[Study material — start]
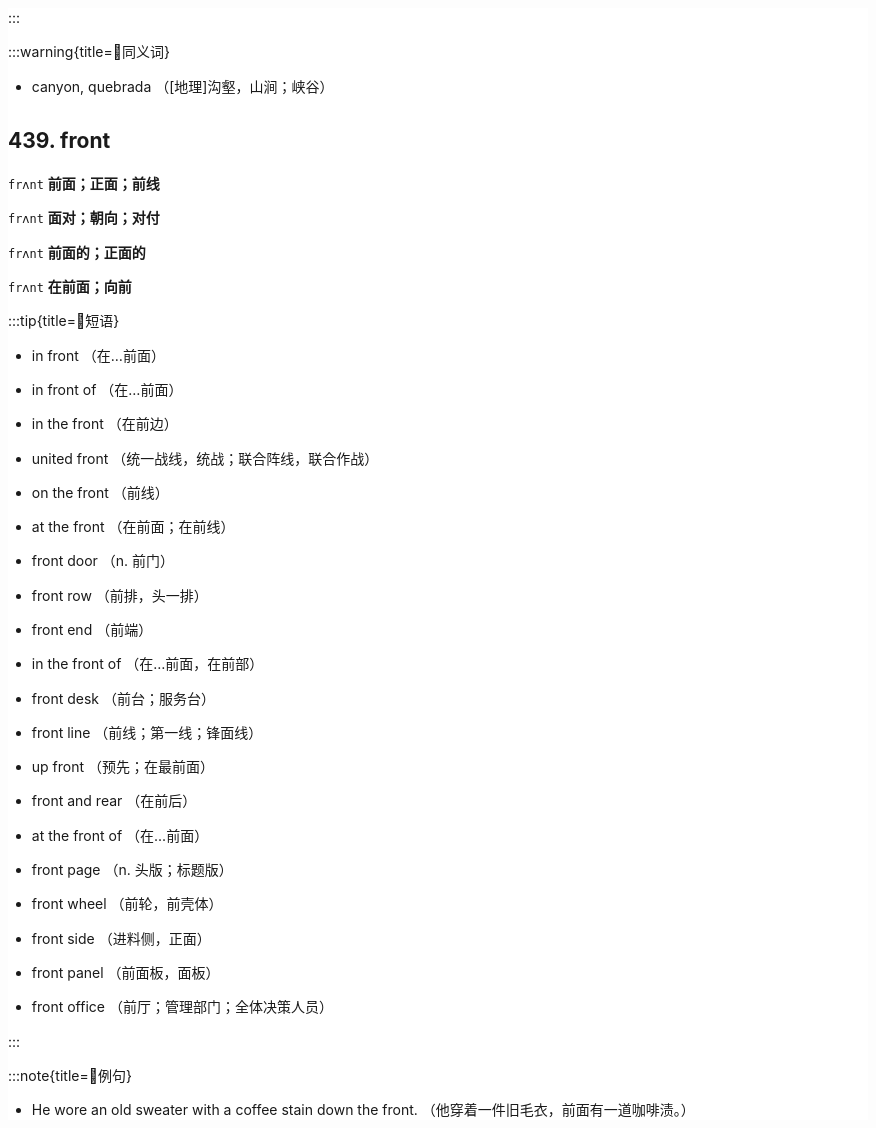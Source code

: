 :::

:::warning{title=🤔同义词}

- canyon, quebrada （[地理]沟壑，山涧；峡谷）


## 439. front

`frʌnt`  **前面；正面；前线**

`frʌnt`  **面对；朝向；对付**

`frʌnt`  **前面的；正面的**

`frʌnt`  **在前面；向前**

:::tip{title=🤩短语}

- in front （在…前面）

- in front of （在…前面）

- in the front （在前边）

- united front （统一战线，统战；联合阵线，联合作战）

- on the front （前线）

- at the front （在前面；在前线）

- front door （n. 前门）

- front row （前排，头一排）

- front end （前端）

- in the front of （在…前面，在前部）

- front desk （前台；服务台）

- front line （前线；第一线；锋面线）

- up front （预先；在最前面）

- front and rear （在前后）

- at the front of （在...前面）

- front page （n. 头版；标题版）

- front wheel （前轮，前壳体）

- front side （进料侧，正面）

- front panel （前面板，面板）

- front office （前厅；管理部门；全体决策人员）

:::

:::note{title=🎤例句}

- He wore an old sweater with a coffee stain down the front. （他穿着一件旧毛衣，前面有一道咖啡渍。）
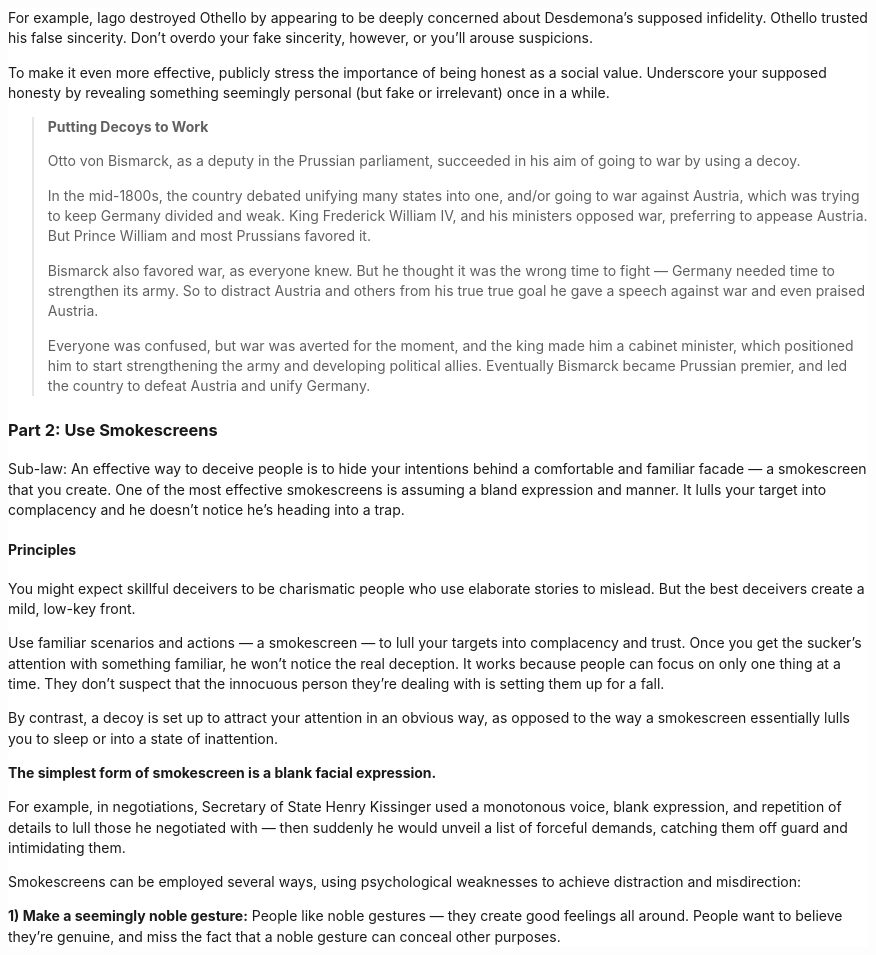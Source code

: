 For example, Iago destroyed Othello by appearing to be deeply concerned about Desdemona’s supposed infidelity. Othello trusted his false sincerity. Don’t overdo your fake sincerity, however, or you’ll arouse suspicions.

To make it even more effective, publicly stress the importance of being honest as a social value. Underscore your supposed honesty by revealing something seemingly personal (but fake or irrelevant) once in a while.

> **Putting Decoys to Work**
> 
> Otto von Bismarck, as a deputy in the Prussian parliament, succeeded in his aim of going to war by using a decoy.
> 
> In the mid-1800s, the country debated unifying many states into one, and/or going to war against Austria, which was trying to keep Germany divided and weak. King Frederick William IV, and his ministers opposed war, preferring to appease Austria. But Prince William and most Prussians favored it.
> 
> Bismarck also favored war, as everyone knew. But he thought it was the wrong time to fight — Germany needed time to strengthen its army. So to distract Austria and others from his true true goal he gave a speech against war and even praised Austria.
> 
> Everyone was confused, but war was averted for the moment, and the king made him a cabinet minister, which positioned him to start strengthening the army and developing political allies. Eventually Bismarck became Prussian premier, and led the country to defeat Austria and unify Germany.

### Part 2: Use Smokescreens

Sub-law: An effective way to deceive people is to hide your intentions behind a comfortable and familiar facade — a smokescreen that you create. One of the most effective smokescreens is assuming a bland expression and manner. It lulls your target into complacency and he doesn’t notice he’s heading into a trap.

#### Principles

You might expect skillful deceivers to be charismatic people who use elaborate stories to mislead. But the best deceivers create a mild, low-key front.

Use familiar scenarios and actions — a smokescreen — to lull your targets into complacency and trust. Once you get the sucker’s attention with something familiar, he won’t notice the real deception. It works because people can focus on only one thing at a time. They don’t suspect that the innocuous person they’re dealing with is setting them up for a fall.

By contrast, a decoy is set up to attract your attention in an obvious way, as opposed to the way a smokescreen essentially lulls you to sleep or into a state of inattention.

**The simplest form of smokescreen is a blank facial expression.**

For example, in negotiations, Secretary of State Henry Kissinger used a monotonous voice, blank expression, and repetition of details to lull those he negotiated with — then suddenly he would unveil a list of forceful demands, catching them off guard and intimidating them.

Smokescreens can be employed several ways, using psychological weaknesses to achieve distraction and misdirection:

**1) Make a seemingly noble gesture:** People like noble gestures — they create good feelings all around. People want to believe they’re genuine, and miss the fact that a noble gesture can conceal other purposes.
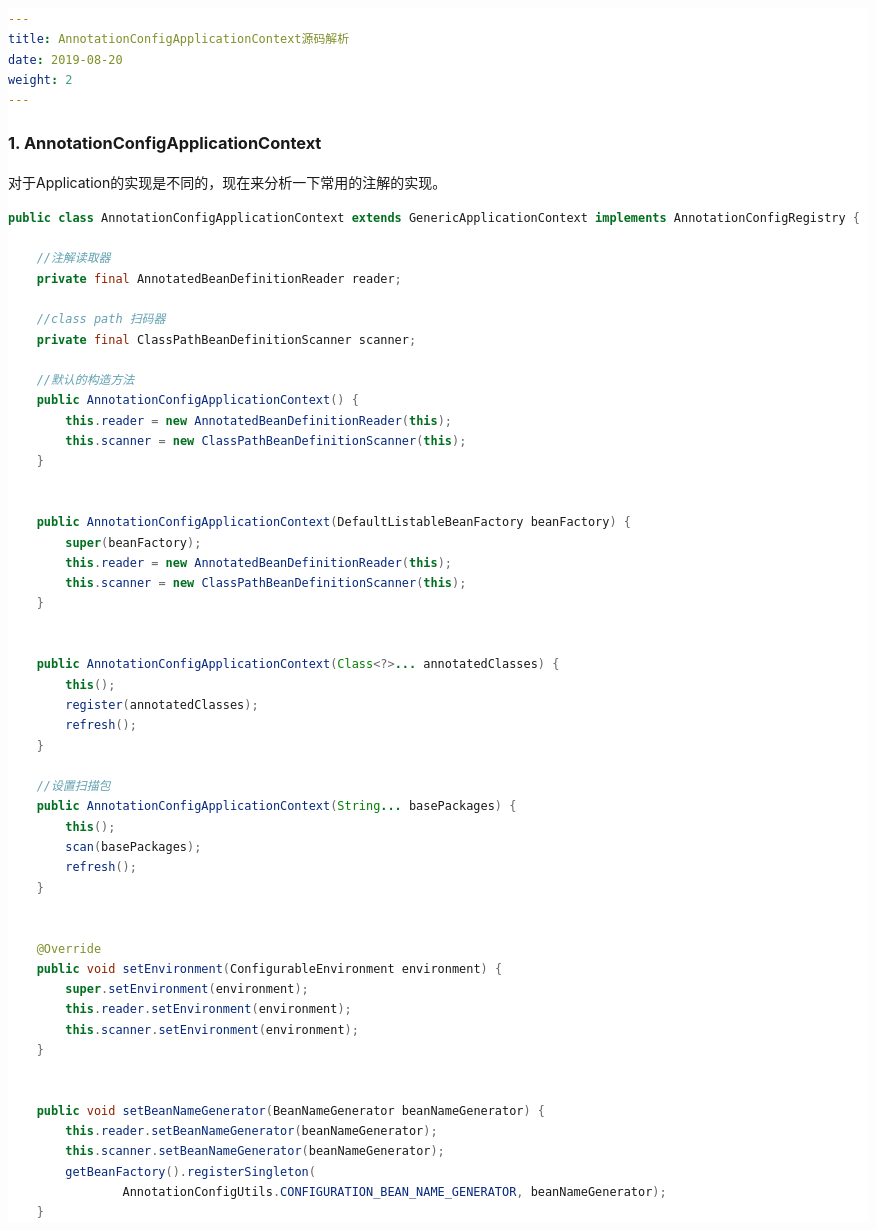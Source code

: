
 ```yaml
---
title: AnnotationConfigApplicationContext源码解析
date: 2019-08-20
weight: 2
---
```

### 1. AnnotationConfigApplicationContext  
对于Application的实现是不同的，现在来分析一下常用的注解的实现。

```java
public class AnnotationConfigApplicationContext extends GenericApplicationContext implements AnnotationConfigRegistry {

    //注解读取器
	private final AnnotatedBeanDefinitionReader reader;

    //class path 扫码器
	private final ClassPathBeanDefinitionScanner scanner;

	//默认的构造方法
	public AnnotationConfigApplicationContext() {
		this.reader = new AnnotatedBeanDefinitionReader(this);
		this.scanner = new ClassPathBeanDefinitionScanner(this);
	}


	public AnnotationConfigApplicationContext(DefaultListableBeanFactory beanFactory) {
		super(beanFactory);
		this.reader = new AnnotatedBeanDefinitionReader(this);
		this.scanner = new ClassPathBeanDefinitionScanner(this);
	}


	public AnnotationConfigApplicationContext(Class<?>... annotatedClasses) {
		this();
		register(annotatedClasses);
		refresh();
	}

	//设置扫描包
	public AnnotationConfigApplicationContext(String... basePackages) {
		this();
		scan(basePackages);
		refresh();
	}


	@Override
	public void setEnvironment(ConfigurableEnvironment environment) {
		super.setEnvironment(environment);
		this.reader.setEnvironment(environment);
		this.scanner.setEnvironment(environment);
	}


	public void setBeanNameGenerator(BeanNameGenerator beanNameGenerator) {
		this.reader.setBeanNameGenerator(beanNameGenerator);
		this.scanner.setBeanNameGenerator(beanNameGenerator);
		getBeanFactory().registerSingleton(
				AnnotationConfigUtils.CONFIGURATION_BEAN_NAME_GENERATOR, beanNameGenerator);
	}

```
[Study material — finish]
• **Work instructions**
Return the total number of lines in the records that contain "setEnvironment", without any explanation.

• **Task answer**
4